Гитлер, настроившийся на волну Софокла, не поспел за этим бытовым снижением и не обиделся.

— Когда я ликвидировал банду Рема, Сталин был восхищен. Он увидел свой почерк. Я и сам считал себя его учеником. Но потом он ушел далеко вперед. Я уничтожал только врагов, он — в первую очередь — друзей и сподвижников. В сущности, мне это было на руку: чем меньше большевиков, тем лучше. Настроил меня против него Муссолини, без конца твердивший: «Он кровожадный зверь, но подлость его человеческая». Несчастный моралист и запрограммированный неудачник! Молодчага Скорцени его выкрал, а он умудрился…

— Бог с ним, с Муссолини. Речь идет о Сталине.

— Да, да, Сталин… Он пил за мое здоровье в Кремле. Риббентроп говорил, что у него была искренне теплая, растроганная интонация. И знаешь, я ведь решил: когда завоюю Россию, то оставлю его правителем, конечно, под нашим глазом. Только он умеет обращаться с этим паршивым народом. Но это уже после. А тогда я поверил, что со Сталиным можно иметь дело всерьез. И возник пакт Риббентропа — Молотова, этих эфемеров. Конечно, все понимали, что это пакт Гитлера и Сталина. Надо было всерьез держаться друг друга. Меня сбили с толку два обстоятельства: танки и Финляндия.

— Прости, Адольф, я опять не поспеваю за тобой. При чем тут танки?

— Новые танки, принятые на вооружение Красной Армией. Они могли передвигаться только по хорошим дорогам, каких в России в помине нет. Сталин выдал себя: он хотел обрушиться на Германию, когда мы истощимся в войне с союзниками. Меня возмутило это восточное коварство. А тут еще бездарная, позорная война с Финляндией. Стало ясно, что Красная Армия доведена Сталиным до полного ничтожества. Как было не добить ее? Но вмешался русский бардак, прости за грубое слово, и спутал все карты. Мы захлебнулись в потоке пленных, эту деморализованную массу надо было куда-то девать, а тут еще бездорожье, растянутые коммуникации и ранние морозы. Блицкриг сорвался. И все-таки не Сталин победил, с ним мы бы все равно справились, нас доконала американская промышленность, разрушившая наш военный потенциал.

Ева Браун зевнула. Она ждала откровения, а он пересказывал передовицу из «Фелькишер беобахтер» с набившими оскомину аргументами, тошнотворной белибердой, призванной оправдать полное банкротство.

— Все понятно. Цепь роковых недоразумений, и Сталин в Берлине.
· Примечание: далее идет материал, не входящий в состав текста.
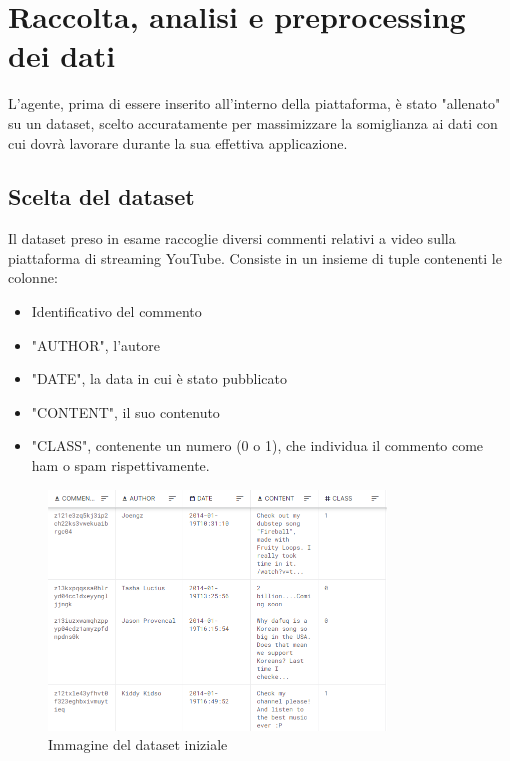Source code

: \documentclass{report}
\begin{document}
    

                        


   
    \chapter{Raccolta, analisi e preprocessing dei dati}
    L'agente, prima di essere inserito all'interno della piattaforma, è stato "allenato" su un dataset, scelto accuratamente per massimizzare la somiglianza ai dati con cui dovrà lavorare 
    durante la sua effettiva applicazione. 
    \section{Scelta del dataset}
    Il dataset preso in esame raccoglie diversi commenti relativi a video sulla piattaforma di streaming YouTube. 
    Consiste in un insieme di tuple contenenti le colonne:
    \begin{itemize}
        \item Identificativo del commento
        \item "AUTHOR", l'autore
        \item "DATE", la data in cui è stato pubblicato
        \item "CONTENT", il suo contenuto
        \item "CLASS", contenente un numero (0 o 1), che individua il commento come ham o spam rispettivamente.
    \end{itemize}
    \begin{figure}
        \centering
        \includegraphics[width = 0.8\textwidth]{immagini/datasetExample.png}
        \caption{Immagine del dataset iniziale}

    \end{figure}
\end{document}
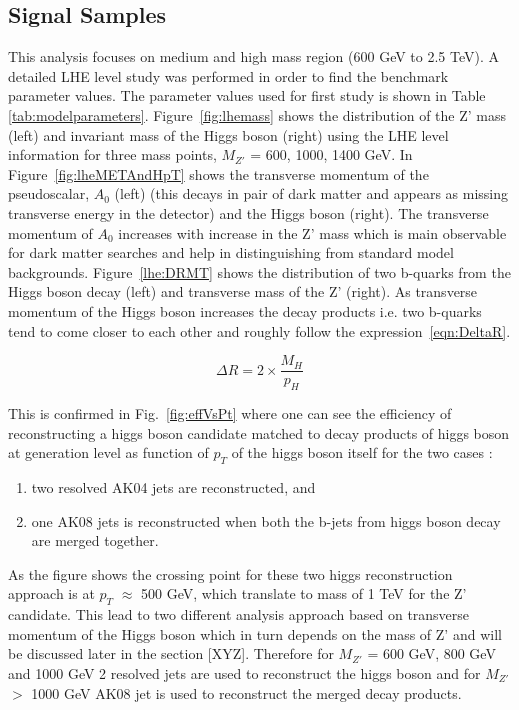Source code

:\subsection{Signal Samples \label{sec:sigSamp}}
This analysis focuses on medium and high mass region (600 GeV to 2.5 TeV). A detailed LHE level study was performed in order to find the benchmark parameter values. The parameter 
values used for first study is shown in Table \ref{tab:modelparameters}. Figure~\ref{fig:lhemass} shows the distribution of the Z' mass (left) and invariant mass of the Higgs 
boson (right) using the LHE level information for three mass points, $M_{Z'}$ = 600, 1000, 1400 GeV. In Figure~\ref{fig:lheMETAndHpT} shows the transverse momentum of the 
pseudoscalar, $A_{0}$ (left) (this decays in pair of dark matter and appears as missing transverse energy in the detector) and the Higgs boson (right). The transverse 
momentum of $A_{0}$ increases with increase in the Z' mass which is main observable for dark matter searches and help in distinguishing from standard model backgrounds. 
Figure~\ref{lhe:DRMT} shows the distribution of two b-quarks from the Higgs boson decay (left) and transverse mass of the Z' (right). As transverse momentum of the Higgs boson 
increases the decay products i.e. two b-quarks tend to come closer to each other and roughly follow the expression~\ref{eqn:DeltaR}.

\begin{equation}   
\Delta R = 2 \times \frac{M_{H}}{p_{H}}
\label{eqn:DeltaR} 
\end{equation}

This is confirmed in  Fig.~\ref{fig:effVsPt} where one can see the efficiency of reconstructing a higgs boson candidate matched to decay products of higgs boson at 
generation level as function of $p_{T}$ of the higgs boson itself for the two cases : 
\begin{enumerate}
\item  two resolved AK04 jets are reconstructed, and
\item  one AK08 jets is reconstructed when both the b-jets from higgs boson decay are merged together. 
\end{enumerate}
As the figure shows the crossing point for these two higgs reconstruction approach is at $p_{T}$ $\approx$ 500 GeV, which translate to  mass of 1 TeV for the Z' candidate.
 This lead to two different analysis 
approach based on transverse momentum of the Higgs boson which in turn depends on the mass of Z' and will be discussed later in the section [XYZ]. Therefore for $M_{Z'}$ = 600 GeV,
 800 GeV and 1000 GeV 2 resolved jets are used to reconstruct the higgs boson and for $M_{Z'}$ $>$ 1000 GeV AK08 jet is used to reconstruct the merged decay products. 


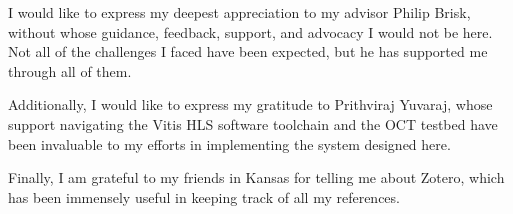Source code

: I would like to express my deepest appreciation to my advisor Philip Brisk,
without whose guidance, feedback, support, and advocacy I would not be here. Not
all of the challenges I faced have been expected, but he has supported me
through all of them.

Additionally, I would like to express my gratitude to Prithviraj Yuvaraj, whose
support navigating the Vitis HLS software toolchain and the OCT testbed have
been invaluable to my efforts in implementing the system designed here.

Finally, I am grateful to my friends in Kansas for telling me about Zotero,
which has been immensely useful in keeping track of all my references.
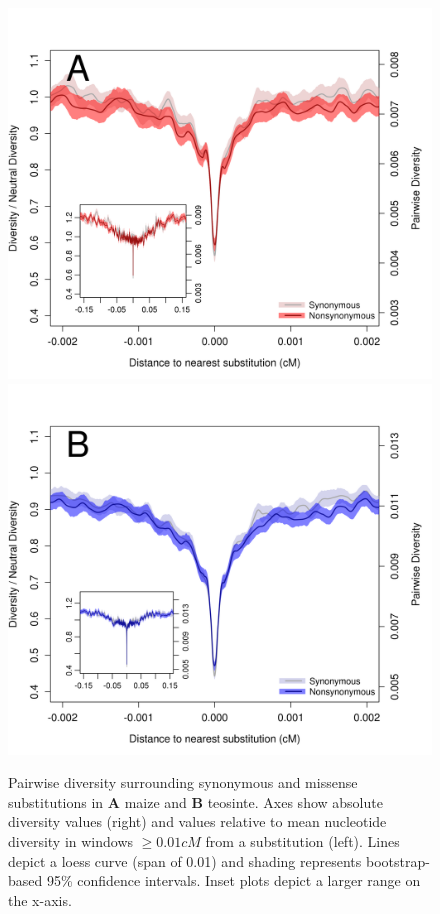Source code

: \documentclass{pnastwo}
\begin{document}
\begin{article}
\begin{figure}
\centering
\includegraphics[width=.45\textwidth]{FigsAndFiles/plotDiversity_TvM_Folded2_Significance_Aug}
\hspace{0.05\textwidth} \includegraphics[width=.45\textwidth]{FigsAndFiles/plotDiversity_TvT_Folded2_Significance_Aug}
\caption{Pairwise diversity surrounding synonymous and \DIFdelbeginFL {}\DIFdelendFL missense  \DIFdelbeginFL \DIFdelFL{)
  }\DIFdelendFL substitutions in {\bf A} maize and {\bf B} teosinte. Axes show \DIFdelbeginFL {}\DIFdelendFL absolute diversity values (\DIFdelbeginFL {}\DIFdelendFL right) and values relative to mean nucleotide diversity in windows $\geq 0.01 cM$ from a substitution (\DIFdelbeginFL {}\DIFdelendFL left).  Lines depict a loess curve (span of 0.01) and shading represents bootstrap-based 95\% confidence intervals. Inset plots depict a larger range on the x-axis. \label{fig:hardSweeps}}
\end{figure}


\end{article}
\end{document}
— Да, но какой Сталин? Мой лучший ученик. Роли переменились. Теперь он подражает мне и доведет дело до полного торжества двух систем. И стало быть, победит национал-социализм, только его центр временно переместится с берегов Шпрее, Эльбы и Рейна на берега Москвы-реки, Волги и Енисея. И это хорошо. Германия слишком зажата в Европе, Россия уходит в Азию, в ее беспредельность и тайну. Возможности там бесконечны. Я недооценивал Сталина, считал его хитрым, но ограниченным восточным деспотом. Он оказался способен вылезти из своих пределов. Социализм — это воля к смерти, он обречен, ему не выиграть соревнования с капитализмом. Только национал-социализм жизнеспособен, и Сталин это понял. Он разогнал Интернационал и тихой сапой выводит русский народ в господствующую нацию. И это в многонациональном государстве! Какая смелость и какое презрение к основополагающим догмам марксизма! Мне доносили об антисемитизме в Советской Армии, вскоре он охватит всю страну. Сталин уничтожит евреев, и сделает это решительнее меня.

— Ну, куда уж решительнее, Адольф!.. К тому же Сталин сам из национальных меньшинств.

— Совершенно верно! Тем необходимей антисемитизм, чтобы русские простили ему грузинское происхождение, акцент, шашлычный дух. У меня нет личной ненависти к евреям, как нет ее у Геринга, потому что оба мы настоящие немцы. Евреев не переносят прибалт Розенберг и скрытый жид Заукель. Конечно, евреи антипатичны. Эти ироничные рты, беспрерывное остроумничанье, всезнайство, глаза попрошаек, омерзительная приспособляемость и живучесть!.. — Гитлер побледнел, глаза его стали опрокидываться.

«Неужели он немец только по матери? — подумала Ева Браун. — То-то мне всегда был подозрителен папаша Шикльгрубер».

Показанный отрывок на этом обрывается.